Es un silencio que nos grita, que nos reacomoda, que nos pide detenernos. Un silencio y vacío que nos exige pensar y repensar. Porque la pandemia también es momento de reflexión, de análisis, de crítica, pero también lo debe ser de acción.

La pandemia del covid-19 no sólo ha dejado aulas vacías, sino también ha dejado al descubierto nuestras debilidades, nuestras carencias, nuestra ignorancia, en materia de las “habilidades digitales” y de “nuevas tecnologías”.

La pandemia se ha constituido en uno de los principales dispositivos de evaluación de las políticas educativas de los últimos veinte años. ¿Dónde quedó el programa Enciclomedia? ¿Dónde quedó el programa de entrega de tablets? ¿Dónde quedó el internet inalámbrico para todos? ¿Dónde quedó la actualización y capacitación docente en nuevas tecnologías para la enseñanza? Programas van y vienen, acompañados de discursos retóricos, y, sin embargo, la relación pedagógica parece mantenerse estática.

Algunos docentes se muestran apáticos a una relación pedagógica vía medios, y no porque no sepan qué hacer, sino por falta de los medios precisamente (conectividad y recursos).

Otros docentes, dominantes de este tipo de estrategias, desarrollan su clase sin considerar las particularidades de los alumnos, principalmente en cuanto a carencias de conectividad. Y otros más, sin tener las habilidades, ni los recursos, ni el conocimiento, hacen lo que pueden. Por eso la relación pedagógica parece haberse detenido, sin tránsito.

Mientras tanto los alumnos, los millones de alumnos. Los menos, que cuentan medianamente con conectividad y recursos, cumpliendo medianamente con las indicaciones de sus profesores y medianamente sujetos al apoyo de sus padres y familiares.

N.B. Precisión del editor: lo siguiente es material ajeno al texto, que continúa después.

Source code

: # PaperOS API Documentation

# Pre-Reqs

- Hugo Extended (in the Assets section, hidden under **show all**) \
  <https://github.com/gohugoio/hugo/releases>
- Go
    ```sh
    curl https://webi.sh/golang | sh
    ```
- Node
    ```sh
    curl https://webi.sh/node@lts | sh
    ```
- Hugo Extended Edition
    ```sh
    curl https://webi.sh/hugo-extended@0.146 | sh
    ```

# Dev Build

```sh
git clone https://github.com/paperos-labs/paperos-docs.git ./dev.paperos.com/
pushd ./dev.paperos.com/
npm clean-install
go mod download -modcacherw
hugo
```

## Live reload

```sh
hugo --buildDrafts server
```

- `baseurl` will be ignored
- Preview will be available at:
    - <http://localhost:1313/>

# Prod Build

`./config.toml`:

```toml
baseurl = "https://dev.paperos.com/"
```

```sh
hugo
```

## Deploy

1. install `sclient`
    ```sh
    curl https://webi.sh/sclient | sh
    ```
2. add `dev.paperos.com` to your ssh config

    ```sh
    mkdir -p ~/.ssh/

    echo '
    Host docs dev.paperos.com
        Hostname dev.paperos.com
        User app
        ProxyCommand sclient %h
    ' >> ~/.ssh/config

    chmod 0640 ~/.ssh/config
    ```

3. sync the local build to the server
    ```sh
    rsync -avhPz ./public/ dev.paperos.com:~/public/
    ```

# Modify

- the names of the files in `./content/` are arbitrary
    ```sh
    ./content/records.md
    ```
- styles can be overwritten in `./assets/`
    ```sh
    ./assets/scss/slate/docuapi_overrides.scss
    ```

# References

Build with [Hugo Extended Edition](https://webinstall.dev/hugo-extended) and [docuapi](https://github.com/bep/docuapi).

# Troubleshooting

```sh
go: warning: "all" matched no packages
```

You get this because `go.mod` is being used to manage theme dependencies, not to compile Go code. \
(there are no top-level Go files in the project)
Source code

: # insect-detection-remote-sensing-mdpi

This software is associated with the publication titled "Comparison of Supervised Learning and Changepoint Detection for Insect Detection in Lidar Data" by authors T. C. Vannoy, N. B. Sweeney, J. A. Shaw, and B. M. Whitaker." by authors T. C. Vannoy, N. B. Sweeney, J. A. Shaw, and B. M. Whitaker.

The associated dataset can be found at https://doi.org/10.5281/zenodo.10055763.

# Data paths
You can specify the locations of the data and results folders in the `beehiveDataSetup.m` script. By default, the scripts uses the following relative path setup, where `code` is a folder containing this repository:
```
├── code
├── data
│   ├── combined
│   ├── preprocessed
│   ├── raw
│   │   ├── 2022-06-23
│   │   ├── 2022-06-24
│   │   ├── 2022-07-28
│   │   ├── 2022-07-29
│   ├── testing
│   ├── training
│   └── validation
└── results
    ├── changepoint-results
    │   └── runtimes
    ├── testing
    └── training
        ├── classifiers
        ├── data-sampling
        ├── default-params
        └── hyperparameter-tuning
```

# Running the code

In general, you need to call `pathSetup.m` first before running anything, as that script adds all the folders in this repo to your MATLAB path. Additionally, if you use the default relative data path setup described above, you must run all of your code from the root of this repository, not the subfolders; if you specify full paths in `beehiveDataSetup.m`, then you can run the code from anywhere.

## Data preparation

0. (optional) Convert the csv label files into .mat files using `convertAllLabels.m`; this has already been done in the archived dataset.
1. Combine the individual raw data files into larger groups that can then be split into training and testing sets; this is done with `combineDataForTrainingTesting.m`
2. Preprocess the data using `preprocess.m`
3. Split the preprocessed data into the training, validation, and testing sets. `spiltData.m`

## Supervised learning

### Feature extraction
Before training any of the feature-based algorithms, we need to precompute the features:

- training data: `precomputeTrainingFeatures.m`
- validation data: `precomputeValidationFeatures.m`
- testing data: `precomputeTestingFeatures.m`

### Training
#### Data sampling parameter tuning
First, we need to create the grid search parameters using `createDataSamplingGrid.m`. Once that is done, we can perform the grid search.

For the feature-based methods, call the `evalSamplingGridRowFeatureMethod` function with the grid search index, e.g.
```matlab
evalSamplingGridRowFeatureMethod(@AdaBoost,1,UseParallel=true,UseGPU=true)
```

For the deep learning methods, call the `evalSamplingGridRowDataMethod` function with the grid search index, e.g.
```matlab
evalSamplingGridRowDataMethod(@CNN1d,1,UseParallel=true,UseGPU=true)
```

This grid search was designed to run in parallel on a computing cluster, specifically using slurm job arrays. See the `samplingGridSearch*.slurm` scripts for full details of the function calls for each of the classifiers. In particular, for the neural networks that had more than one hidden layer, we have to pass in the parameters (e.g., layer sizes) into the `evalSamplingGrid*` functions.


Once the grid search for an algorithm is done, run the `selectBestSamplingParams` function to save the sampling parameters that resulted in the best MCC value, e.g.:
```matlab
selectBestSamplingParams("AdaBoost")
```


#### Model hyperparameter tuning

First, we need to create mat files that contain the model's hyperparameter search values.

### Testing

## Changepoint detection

Los más, sin la posibilidad de este tipo de interacción por las carencias de conectividad y recursos. Y tal vez, gran parte de su tiempo, dedicado al ocio que nos ha impuesto la pandemia.

La relación pedagógica entonces, se ve vulnerada y nos lleva a reflexionar, particularmente sobre el proceso formativo de nuestros estudiantes. ¿Qué queremos de ellos como profesores en este momento? ¿Qué lugar le damos al currículum prescrito? ¿Qué pensamos de la relación pedagógica? ¿Qué lugar le damos a otros ámbitos de su desarrollo y de su vida? ¿Son los contenidos escolares los únicos dispositivos para el desarrollo de su pensamiento y autonomía? ¿Es posible la emergencia de conocimientos alternativos al currículum oficial? ¿Es posible la generación de espacios de aprendizaje alternativos a la escuela? Interrogantes que colocan a los planes y programas de estudio de todos los niveles en un lugar de crítica y valoración.

Es esta la tarea que no podemos evitar. Pensar en las aulas vacías de estos días, es pensar en todo ello. No hay otro tiempo, es hoy. No hay otro camino, es este. Evaluemos la política, evaluemos la escuela, evaluemos el currículum, pero, sobre todo, evaluemos nuestra relación pedagógica.

La pandemia por el covid-19 nos ha dejado las aulas vacías pero los corazones llenos de nuevas reflexiones, pensamientos, críticas, que, encaminados adecuadamente deben plantear nuevos rumbos para nuestra relación pedagógica, para nuestra educación y nuestra sociedad.